四天王門と天狗像



杉並木を歩いていくと薬王院の山門である四天王門がある。四天王門の前にはお土産やさんが立ち並び、参道の賑わいを見せていると同時に、観光地としての側面も見せている。


浄神門のところにあった案内図から本堂付近を切り出したもの。右下の山門がこの四天王門である。山を登るにしたがって本堂、本社、奥の院と進んでいく。


薬王院の山門である四天王門の上部には高尾山と書かれた金色の額が掲げられている。四天王門は門の前面に右には持国天、左には増長天が配されている。持国天は阿、増長天は吽、左右で阿吽(あうん)をなしている。



持国天(じこくてん)
よろいかぶとに身をかため するどい独鈷(どっこ)を光らせる
心の悪魔をうちくだき 清らかな社会を守ります

独鈷とは持国天が左手に持っている法具で鉄又は銅製。


増長天(ぞうちょうてん)
剣を手にして勇ましく 無数の鬼をこらしめる
おごれる心をうちのめし 安らかな社会を守ります

増長天の剣を持つ手は持国天と同様左手。特に左手に持つとは決まってはいないらしく、他院では右手に持っている増長天も多い。

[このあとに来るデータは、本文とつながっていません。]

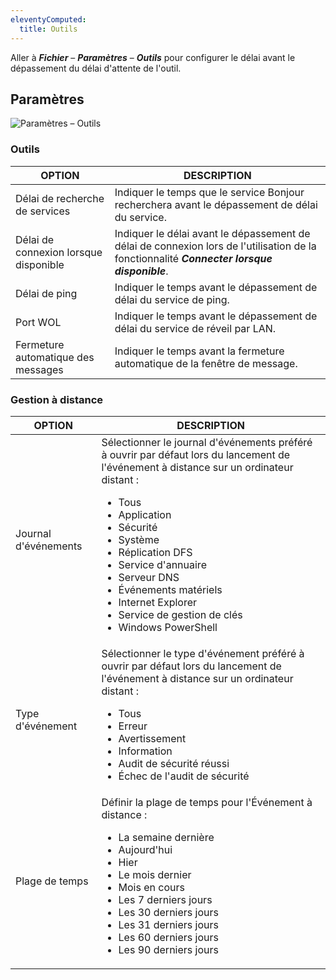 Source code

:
 ```yaml
---
eleventyComputed:
  title: Outils
---
```

Aller à ***Fichier*** – ***Paramètres*** – ***Outils*** pour configurer le délai avant le dépassement du délai d'attente de l'outil.

## Paramètres
![Paramètres – Outils](https://cdnweb.devolutions.net/docs/RDMM4017_2024_2.png)

### Outils
| OPTION                       | DESCRIPTION                                                                        |
|------------------------------|------------------------------------------------------------------------------------|
| Délai de recherche de services| Indiquer le temps que le service Bonjour recherchera avant le dépassement de délai du service. |
| Délai de connexion lorsque disponible | Indiquer le délai avant le dépassement de délai de connexion lors de l'utilisation de la fonctionnalité ***Connecter lorsque disponible***. |
| Délai de ping                 | Indiquer le temps avant le dépassement de délai du service de ping.                                 |
| Port WOL                     | Indiquer le temps avant le dépassement de délai du service de réveil par LAN.                          |
| Fermeture automatique des messages | Indiquer le temps avant la fermeture automatique de la fenêtre de message.                  |

### Gestion à distance
| OPTION     | DESCRIPTION |
|------------|-------------|
| Journal d'événements  | Sélectionner le journal d'événements préféré à ouvrir par défaut lors du lancement de l'événement à distance sur un ordinateur distant :<ul><li>Tous</li><li>Application</li><li>Sécurité</li><li>Système</li><li>Réplication DFS</li><li>Service d'annuaire</li><li>Serveur DNS</li><li>Événements matériels</li><li>Internet Explorer</li><li>Service de gestion de clés</li><li>Windows PowerShell</li></ul> |
| Type d'événement | Sélectionner le type d'événement préféré à ouvrir par défaut lors du lancement de l'événement à distance sur un ordinateur distant :<ul><li>Tous</li><li>Erreur</li><li>Avertissement</li><li>Information</li><li>Audit de sécurité réussi</li><li>Échec de l'audit de sécurité</li></ul> |
| Plage de temps | Définir la plage de temps pour l'Événement à distance :<ul><li>La semaine dernière</li><li>Aujourd'hui</li><li>Hier</li><li>Le mois dernier</li><li>Mois en cours</li><li>Les 7 derniers jours</li><li>Les 30 derniers jours</li><li>Les 31 derniers jours</li><li>Les 60 derniers jours</li><li>Les 90 derniers jours</li></ul> |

門の反対側には向かって右手に広目天、左手に多聞天が配されている。

広目天(こうもくてん)
軸と筆とを手にもって 澄んだまなざしさしむける
広く見る目でしっかりと 大きな社会を守ります

こちらも広目天と多聞天は阿吽の呼吸で我々を見つめている。

多聞天(たもくてん)
宝塔槍(ほうとうやり)を手にもって すなおに耳をかたむける
福徳たちまち集って 豊かな社会を守ります


四天王門を入ってすぐに新しく出来た六根清浄(ろっこんしょうじょう)石ぐるまがあった。石ぐるまの隣に解説の立て札があった。

六根清浄 石ぐるま


懺悔とは、心を迷わせる、貪(自分最優先の心)、怒り、愚痴(諦めたり挫けたりする弱い心)の3つの煩悩を悔い改め、反省の心を起す意味で六根清浄とは、人間の大切な感覚器官を指し、物事を見つめる眼、匂いをかぐ鼻、音を聴く耳、味覚を味わう舌、感触を感じる身、以上の大切な情報を判断する意(心)が清らかになる願いを神仏に祈る意味があります。
懺悔懺悔!六根清浄お唱えしながらお回しいただき、自らの心を見つめ直したうえで、身も心も新たな気持ちで明日からの人生を精一杯ご精進下さい。

六根清浄 石ぐるま解説板より


六角形の石ぐるまの上には人間の大切な6感の文字が書かれている。これをグルグル回しながら「懺悔懺悔!六根清浄」 と唱えるのだが、回り方がガリガリ言っているようだ。もともとなのか一日中回されすぎて中心部が破損したのか、中心部にはベアリングを入れたほうが良いのではないか。


高尾山の天狗さま


高尾山は、昔から神仏のお力に満ちた霊山であり、人々の心のふるさと、祈りのお山でした。
お陽さまの光や、風や雨、草木や沢の水にさえも神仏の尊い教えが示されるとして、山伏が修行を積むお山でもあります。
時には危険も伴う修行の守り神として、高尾山には天狗さまが棲むと信じられております。
そして、天狗さまは、修行を積む山伏のみならず、日々、精進努力をする私たちにも、困難を乗り越える力を与えて下さるのです。
こちらの、威風堂々としたお姿をされる二体の天狗さまは、永和年間に京都、醍醐山より俊源大徳が入山され、高尾山を中興開山されてから630年を記念して、當山第32世貫首、大山隆玄大僧正の発願により平成17年に、国に渡るご信徒の貴重なご浄財により造立されました。
高尾山の天狗さまは、訪れる善男善女を静かにいつも見守っておられます。
大本山高尾山薬王堂
天狗さま解説板より


向かって右が大天狗、左が小天狗像で中央に石塔形の賽銭箱が立っている。後方の石碑には南無飯縄大権現中興開山六百三十年記念とあった。両像とも時こそ経ってはいないが、実に見事な姿かたちで、時間と供に高尾山の自然に溶け込んでいくものと思われた。